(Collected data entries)
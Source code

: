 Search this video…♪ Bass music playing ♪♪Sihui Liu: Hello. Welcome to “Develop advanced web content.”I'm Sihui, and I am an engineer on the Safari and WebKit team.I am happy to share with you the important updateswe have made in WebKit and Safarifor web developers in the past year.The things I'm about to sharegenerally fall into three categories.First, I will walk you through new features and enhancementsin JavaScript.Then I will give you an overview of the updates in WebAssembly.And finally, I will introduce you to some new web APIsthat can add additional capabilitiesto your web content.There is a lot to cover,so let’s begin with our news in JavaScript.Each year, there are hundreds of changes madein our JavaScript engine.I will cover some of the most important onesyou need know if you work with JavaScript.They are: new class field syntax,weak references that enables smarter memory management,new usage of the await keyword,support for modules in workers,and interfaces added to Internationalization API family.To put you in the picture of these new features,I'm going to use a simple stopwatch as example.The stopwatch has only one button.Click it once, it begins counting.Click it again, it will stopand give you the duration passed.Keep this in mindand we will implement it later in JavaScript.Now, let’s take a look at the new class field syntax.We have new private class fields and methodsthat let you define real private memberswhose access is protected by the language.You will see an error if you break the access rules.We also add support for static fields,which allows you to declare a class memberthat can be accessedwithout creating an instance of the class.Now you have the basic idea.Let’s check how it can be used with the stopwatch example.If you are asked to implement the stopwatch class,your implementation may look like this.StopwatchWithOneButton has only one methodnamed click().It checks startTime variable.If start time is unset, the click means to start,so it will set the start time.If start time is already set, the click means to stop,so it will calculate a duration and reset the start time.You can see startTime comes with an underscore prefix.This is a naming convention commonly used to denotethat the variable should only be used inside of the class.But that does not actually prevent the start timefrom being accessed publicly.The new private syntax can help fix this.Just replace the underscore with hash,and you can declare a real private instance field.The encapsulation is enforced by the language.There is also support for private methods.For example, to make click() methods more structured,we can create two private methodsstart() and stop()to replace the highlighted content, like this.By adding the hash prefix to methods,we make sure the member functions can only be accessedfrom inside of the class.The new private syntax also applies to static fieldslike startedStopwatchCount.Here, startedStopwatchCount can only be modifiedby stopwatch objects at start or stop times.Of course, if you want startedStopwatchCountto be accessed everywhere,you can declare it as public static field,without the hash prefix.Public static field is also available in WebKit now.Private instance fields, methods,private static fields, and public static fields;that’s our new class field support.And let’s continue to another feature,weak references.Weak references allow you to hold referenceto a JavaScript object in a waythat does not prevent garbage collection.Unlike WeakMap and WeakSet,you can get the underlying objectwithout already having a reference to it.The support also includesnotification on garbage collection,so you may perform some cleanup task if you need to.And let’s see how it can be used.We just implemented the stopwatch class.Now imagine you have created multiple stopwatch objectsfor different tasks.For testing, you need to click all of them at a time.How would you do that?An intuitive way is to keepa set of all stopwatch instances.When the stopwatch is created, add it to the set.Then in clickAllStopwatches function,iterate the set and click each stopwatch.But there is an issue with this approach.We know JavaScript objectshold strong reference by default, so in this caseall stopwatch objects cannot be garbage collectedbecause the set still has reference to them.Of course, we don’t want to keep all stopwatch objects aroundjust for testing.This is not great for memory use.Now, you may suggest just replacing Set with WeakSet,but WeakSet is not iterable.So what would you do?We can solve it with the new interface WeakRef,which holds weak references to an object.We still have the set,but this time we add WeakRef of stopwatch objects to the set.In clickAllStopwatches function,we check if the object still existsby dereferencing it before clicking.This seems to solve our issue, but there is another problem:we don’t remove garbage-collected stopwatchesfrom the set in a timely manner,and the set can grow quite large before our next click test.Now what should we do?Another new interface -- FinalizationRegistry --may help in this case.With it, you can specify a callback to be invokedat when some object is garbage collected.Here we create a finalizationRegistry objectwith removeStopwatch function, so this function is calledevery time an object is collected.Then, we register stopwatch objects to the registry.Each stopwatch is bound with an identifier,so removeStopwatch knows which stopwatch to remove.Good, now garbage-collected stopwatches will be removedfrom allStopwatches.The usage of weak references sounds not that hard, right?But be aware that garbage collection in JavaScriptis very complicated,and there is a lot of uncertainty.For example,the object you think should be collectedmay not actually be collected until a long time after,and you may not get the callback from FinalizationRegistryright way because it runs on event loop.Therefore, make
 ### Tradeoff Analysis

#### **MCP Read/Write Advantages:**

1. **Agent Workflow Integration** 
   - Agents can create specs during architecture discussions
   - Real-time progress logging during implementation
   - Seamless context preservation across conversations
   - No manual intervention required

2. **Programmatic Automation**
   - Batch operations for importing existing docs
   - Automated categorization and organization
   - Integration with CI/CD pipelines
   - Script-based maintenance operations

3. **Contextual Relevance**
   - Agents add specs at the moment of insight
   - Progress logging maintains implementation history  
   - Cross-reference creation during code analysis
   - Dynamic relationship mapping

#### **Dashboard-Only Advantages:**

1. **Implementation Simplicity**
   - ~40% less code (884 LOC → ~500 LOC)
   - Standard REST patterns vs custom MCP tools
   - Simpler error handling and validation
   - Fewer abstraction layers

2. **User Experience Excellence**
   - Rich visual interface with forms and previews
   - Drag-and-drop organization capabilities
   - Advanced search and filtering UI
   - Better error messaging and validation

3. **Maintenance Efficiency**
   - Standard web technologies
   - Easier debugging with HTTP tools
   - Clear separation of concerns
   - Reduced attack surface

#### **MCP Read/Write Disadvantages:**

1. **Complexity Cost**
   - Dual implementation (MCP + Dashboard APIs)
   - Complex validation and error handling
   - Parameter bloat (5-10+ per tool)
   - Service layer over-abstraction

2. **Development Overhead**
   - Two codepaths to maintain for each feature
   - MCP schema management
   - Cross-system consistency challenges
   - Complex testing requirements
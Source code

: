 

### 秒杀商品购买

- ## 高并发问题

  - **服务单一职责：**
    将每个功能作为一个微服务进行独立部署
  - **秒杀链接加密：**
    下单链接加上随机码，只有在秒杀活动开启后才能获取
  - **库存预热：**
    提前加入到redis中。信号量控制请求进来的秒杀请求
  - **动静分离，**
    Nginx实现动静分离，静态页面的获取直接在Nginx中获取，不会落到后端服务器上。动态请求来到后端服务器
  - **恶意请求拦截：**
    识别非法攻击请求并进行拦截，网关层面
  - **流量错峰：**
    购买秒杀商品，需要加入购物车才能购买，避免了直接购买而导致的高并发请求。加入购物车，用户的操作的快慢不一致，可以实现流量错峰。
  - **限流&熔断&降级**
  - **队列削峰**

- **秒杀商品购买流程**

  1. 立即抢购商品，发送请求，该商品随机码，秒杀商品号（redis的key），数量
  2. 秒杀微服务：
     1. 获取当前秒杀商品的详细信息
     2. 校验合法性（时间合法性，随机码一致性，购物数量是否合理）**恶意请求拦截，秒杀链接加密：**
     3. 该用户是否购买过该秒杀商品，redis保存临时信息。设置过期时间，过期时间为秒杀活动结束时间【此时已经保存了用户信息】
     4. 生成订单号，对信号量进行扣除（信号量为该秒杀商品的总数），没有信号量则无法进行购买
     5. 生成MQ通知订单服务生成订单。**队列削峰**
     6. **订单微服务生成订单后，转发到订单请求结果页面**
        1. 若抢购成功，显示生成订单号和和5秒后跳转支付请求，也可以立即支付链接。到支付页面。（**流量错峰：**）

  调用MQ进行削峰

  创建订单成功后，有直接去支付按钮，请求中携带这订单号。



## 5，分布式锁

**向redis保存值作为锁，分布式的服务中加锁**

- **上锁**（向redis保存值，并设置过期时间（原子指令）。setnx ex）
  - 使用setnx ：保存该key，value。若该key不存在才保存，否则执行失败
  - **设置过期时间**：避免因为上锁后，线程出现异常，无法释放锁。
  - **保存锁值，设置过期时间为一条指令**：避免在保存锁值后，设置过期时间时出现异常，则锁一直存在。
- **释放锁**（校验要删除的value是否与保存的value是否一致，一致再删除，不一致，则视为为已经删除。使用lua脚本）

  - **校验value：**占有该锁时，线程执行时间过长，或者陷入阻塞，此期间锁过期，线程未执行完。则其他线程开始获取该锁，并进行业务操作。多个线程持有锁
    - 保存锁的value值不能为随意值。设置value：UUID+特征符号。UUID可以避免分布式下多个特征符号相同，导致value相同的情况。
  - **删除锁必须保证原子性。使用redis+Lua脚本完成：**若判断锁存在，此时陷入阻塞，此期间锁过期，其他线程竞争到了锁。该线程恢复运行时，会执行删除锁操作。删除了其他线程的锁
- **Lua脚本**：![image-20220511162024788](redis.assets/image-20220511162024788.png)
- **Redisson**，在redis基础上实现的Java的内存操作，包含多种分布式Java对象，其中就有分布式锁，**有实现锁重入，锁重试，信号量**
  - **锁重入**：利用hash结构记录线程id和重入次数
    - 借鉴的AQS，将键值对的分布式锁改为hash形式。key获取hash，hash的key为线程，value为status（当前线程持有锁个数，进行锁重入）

__Task objective__.
Reproduce the lines above, beginning at the line with "- **恶意请求拦截：**" and stopping after the line with "2. 校验合法性（时间合法性", exactly as they are.

__Exercise output__.
  - **恶意请求拦截：**
    识别非法攻击请求并进行拦截，网关层面
  - **流量错峰：**
    购买秒杀商品，需要加入购物车才能购买，避免了直接购买而导致的高并发请求。加入购物车，用户的操作的快慢不一致，可以实现流量错峰。
  - **限流&熔断&降级**
  - **队列削峰**

- **秒杀商品购买流程**

  1. 立即抢购商品，发送请求，该商品随机码，秒杀商品号（redis的key），数量
  2. 秒杀微服务：
     1. 获取当前秒杀商品的详细信息
     2. 校验合法性（时间合法性，随机码一致性，购物数量是否合理）**恶意请求拦截，秒杀链接加密：**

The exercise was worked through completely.